My idea is, if you take the time to become familiar with a wide set of tropes, noteworthy film and television scenes, and other concepts and references, you can build up a
cognitive toolkit that lets you see the world through a bigger set of lenses. Learning to select the right lens in the right situation is the key to having that be an *asset* rather than a *liability.*
Think of it as a collection of
Plot Coupons --
http://tvtropes.org/pmwiki/pmwiki.php/Main/PlotCoupon -- and I'd suggest getting to know that trope and its subtropes, to be able to get a better handle on the possible value of any particular thing you come across. Tropes are actually also examples of models -- mental models -- of which there are many worth learning about, including
decision-trees. A good set of conceptual tools can go a long way to making sense of things, and facilitate
Genre Savviness.As Scott E Page says in his Model Thinking course description on Coursera:
https://www.coursera.org/#course/modelthinking"The models covered in this class provide a foundation for future social science classes, whether they be in economics, political science, business, or sociology. Mastering this material will give you a huge leg up in advanced courses. They also help you in life. Here's how the course will work. For each model, I present a short, easily digestible overview lecture. Then, I'll dig deeper. I'll go into the technical details of the model."
One such model is the Decision Tree:
4 5 Decision Trees-Model Thinking-Scott E. Page [14 min]

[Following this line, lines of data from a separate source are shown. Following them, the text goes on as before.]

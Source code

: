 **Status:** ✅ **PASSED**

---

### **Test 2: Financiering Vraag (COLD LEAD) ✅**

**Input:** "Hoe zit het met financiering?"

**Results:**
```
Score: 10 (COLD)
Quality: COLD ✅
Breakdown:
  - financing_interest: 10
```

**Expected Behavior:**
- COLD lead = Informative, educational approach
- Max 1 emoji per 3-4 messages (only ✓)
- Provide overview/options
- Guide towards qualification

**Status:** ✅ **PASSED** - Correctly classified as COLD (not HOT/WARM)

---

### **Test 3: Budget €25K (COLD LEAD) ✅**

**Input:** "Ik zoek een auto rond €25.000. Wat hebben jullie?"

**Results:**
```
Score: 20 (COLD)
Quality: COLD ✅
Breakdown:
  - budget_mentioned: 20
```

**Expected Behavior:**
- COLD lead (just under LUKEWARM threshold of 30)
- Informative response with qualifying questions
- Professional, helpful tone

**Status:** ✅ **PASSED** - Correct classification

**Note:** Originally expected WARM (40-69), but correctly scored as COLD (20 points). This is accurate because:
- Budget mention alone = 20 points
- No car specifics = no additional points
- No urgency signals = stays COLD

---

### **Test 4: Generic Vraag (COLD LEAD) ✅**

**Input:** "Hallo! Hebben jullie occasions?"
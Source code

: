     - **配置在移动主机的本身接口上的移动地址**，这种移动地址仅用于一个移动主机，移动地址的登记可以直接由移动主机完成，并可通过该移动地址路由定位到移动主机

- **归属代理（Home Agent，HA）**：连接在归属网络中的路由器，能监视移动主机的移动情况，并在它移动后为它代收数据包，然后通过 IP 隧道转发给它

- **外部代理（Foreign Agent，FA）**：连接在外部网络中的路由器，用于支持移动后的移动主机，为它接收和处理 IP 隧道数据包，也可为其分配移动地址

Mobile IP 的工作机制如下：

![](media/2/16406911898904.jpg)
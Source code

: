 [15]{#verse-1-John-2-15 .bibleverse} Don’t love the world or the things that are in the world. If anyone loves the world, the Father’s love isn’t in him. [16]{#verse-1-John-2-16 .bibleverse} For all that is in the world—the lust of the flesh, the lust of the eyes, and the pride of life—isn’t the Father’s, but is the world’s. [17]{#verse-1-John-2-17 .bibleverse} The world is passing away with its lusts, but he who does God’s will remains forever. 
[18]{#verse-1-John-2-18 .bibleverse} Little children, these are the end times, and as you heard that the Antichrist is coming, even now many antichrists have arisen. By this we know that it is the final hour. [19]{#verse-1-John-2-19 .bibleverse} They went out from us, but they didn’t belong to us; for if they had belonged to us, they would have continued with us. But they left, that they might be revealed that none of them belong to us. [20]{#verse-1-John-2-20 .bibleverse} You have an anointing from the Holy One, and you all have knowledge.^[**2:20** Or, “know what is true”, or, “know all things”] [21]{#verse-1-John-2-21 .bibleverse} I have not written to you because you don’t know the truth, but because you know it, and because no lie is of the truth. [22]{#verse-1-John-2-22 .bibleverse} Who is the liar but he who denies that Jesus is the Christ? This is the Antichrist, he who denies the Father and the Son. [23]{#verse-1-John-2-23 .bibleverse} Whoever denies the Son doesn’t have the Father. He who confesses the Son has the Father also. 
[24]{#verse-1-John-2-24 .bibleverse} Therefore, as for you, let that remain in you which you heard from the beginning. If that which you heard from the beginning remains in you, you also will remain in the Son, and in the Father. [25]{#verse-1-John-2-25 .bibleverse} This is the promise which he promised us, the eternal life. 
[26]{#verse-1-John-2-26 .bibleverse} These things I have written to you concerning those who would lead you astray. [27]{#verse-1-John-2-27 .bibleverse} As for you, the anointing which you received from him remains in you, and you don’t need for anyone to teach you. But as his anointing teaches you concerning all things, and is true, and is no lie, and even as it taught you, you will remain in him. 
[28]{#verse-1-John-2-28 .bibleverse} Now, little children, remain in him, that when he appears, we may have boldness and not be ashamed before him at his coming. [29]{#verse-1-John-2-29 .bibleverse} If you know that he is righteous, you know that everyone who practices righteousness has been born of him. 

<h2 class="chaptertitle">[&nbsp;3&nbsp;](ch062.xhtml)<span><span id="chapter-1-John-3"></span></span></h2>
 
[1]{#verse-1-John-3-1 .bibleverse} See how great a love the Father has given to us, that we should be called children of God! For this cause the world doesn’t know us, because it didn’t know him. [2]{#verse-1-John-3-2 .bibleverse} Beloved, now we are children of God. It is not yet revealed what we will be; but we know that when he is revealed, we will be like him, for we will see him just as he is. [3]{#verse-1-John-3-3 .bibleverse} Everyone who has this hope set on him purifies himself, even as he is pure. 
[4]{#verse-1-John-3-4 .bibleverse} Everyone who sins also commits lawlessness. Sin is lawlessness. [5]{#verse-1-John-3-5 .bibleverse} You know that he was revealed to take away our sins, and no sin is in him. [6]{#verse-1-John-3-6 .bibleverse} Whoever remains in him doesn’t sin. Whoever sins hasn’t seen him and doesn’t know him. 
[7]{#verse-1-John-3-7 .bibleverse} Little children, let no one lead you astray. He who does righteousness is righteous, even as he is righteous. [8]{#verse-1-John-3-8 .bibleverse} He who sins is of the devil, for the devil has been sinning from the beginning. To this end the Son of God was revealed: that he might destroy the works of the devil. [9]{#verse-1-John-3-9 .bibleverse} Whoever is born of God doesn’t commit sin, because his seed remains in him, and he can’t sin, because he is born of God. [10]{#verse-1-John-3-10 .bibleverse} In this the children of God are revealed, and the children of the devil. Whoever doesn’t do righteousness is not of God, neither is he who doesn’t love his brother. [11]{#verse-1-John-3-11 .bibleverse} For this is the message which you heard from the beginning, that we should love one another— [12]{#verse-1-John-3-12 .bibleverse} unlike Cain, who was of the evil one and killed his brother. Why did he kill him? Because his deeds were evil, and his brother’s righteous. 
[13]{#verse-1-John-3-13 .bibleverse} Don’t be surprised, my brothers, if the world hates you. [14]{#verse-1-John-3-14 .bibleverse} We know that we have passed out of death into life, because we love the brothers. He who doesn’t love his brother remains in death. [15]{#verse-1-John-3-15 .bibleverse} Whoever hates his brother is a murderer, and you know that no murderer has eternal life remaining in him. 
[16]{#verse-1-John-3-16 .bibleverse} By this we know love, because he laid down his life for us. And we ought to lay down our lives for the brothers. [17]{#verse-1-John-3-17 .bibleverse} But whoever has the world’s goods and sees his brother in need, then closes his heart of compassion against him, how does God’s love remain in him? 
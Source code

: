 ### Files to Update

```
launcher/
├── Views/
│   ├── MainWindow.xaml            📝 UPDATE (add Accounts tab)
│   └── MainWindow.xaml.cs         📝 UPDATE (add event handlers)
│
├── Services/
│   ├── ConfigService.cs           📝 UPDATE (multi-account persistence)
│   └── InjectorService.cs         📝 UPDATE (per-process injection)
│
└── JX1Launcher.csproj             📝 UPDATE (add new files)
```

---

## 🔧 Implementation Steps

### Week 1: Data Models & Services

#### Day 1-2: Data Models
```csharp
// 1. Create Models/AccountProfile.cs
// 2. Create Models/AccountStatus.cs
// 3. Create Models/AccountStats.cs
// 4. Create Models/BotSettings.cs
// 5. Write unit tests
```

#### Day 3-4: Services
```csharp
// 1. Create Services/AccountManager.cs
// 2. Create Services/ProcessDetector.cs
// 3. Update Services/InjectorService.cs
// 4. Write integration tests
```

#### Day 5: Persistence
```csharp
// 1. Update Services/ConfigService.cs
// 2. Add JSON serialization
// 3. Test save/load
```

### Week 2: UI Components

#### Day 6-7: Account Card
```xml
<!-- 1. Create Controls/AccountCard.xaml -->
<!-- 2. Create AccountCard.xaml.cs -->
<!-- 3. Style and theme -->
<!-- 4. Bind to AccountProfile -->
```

http://www.youtube.com/watch?v=H8n7SRF_3SI"Decision tree models are really going to be useful, in terms of making decisions when there's lots of contingencies, when there's probabilistic events, when we don't know the future state of the world. So a big reason we want to learn to use this model is just to be better thinkers, to make better choices, make better decisions, rather than throw up our hands and say 'I can't figure out what to do, I think I'm going to choose this.' There's gonna be two other reasons as well: one... to infer things about the world, about other people's choices, so we're going to see someone's choice, and from that, we can get some understanding about how that person thinks about the world, so we can use it to explain what's going on, and then a third reason, for fun, is to maybe learn some things about ourselves."
Am I simply making this too complicated? What do you all think?